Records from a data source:

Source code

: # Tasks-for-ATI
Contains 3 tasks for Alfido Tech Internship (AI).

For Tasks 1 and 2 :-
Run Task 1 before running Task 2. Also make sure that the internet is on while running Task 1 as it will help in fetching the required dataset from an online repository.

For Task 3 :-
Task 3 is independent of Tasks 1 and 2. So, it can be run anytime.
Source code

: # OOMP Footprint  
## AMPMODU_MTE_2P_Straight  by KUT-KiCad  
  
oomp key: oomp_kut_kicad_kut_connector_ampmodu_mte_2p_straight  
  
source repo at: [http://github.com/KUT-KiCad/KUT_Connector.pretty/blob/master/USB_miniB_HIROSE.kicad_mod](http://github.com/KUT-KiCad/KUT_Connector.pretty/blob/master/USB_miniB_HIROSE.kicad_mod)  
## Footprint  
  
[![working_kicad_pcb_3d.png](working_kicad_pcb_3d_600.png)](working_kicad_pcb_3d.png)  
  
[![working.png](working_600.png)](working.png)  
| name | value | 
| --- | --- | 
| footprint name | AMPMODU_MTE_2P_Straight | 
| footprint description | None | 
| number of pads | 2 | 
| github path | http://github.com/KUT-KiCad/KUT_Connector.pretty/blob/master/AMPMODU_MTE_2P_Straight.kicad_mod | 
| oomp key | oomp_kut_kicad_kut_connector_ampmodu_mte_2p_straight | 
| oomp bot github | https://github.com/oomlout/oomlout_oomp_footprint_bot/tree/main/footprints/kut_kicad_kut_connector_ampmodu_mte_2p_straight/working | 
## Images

• PROBLEM TO WORK ON: Would you please copy the lines above, from the one holding "# OOMP Footprint" through the last, and nothing else?

• RESULT:
: # OOMP Footprint  
## AMPMODU_MTE_2P_Straight  by KUT-KiCad  
  
oomp key: oomp_kut_kicad_kut_connector_ampmodu_mte_2p_straight  
  
source repo at: [http://github.com/KUT-KiCad/KUT_Connector.pretty/blob/master/USB_miniB_HIROSE.kicad_mod](http://github.com/KUT-KiCad/KUT_Connector.pretty/blob/master/USB_miniB_HIROSE.kicad_mod)  
## Footprint  
  
[![working_kicad_pcb_3d.png](working_kicad_pcb_3d_600.png)](working_kicad_pcb_3d.png)  
  
[![working.png](working_600.png)](working.png)  
| name | value | 
| --- | --- | 
| footprint name | AMPMODU_MTE_2P_Straight | 
| footprint description | None | 
| number of pads | 2 | 
| github path | http://github.com/KUT-KiCad/KUT_Connector.pretty/blob/master/AMPMODU_MTE_2P_Straight.kicad_mod | 
| oomp key | oomp_kut_kicad_kut_connector_ampmodu_mte_2p_straight | 
| oomp bot github | https://github.com/oomlout/oomlout_oomp_footprint_bot/tree/main/footprints/kut_kicad_kut_connector_ampmodu_mte_2p_straight/working | 
## Images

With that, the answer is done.